• **Assignment**
How does the data below read from its first line through the line containing "## [Week 4](week4)"? Print those lines exactly.
[Opening The input section]
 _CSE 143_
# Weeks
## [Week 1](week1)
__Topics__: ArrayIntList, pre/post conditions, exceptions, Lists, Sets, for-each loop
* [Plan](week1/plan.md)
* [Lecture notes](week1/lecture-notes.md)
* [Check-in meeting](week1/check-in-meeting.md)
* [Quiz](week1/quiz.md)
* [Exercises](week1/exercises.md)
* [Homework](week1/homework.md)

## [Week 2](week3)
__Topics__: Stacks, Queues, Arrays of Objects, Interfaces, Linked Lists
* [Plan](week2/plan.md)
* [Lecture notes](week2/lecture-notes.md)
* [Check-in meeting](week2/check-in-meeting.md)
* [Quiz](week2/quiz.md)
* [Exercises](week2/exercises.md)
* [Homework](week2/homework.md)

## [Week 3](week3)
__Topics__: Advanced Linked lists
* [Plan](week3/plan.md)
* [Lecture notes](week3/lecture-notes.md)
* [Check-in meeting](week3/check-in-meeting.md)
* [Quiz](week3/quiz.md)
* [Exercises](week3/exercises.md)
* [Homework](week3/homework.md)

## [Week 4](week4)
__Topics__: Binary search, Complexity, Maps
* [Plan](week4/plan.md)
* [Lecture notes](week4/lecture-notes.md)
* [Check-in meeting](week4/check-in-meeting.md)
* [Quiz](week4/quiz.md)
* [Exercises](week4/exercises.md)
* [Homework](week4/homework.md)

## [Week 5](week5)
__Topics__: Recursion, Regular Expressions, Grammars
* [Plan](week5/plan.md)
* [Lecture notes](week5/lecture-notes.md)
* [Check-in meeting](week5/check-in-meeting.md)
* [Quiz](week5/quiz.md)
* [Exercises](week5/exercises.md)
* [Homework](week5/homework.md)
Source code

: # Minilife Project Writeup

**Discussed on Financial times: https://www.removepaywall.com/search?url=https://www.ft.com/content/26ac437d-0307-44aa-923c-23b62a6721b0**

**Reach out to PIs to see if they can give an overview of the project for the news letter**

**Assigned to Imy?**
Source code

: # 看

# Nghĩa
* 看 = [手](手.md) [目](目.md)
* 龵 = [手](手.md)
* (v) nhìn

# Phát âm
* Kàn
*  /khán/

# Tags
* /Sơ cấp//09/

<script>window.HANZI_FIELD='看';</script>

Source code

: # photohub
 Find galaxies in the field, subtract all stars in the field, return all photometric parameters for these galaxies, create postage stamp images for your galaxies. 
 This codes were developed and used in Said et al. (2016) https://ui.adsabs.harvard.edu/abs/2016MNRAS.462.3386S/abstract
[Closing The input section]
• **Result below**
 _CSE 143_
# Weeks
## [Week 1](week1)
__Topics__: ArrayIntList, pre/post conditions, exceptions, Lists, Sets, for-each loop
* [Plan](week1/plan.md)
* [Lecture notes](week1/lecture-notes.md)
* [Check-in meeting](week1/check-in-meeting.md)
* [Quiz](week1/quiz.md)
* [Exercises](week1/exercises.md)
* [Homework](week1/homework.md)

## [Week 2](week3)
__Topics__: Stacks, Queues, Arrays of Objects, Interfaces, Linked Lists
* [Plan](week2/plan.md)
* [Lecture notes](week2/lecture-notes.md)
* [Check-in meeting](week2/check-in-meeting.md)
* [Quiz](week2/quiz.md)
* [Exercises](week2/exercises.md)
* [Homework](week2/homework.md)

## [Week 3](week3)
__Topics__: Advanced Linked lists
* [Plan](week3/plan.md)
* [Lecture notes](week3/lecture-notes.md)
* [Check-in meeting](week3/check-in-meeting.md)
* [Quiz](week3/quiz.md)
* [Exercises](week3/exercises.md)
* [Homework](week3/homework.md)

## [Week 4](week4)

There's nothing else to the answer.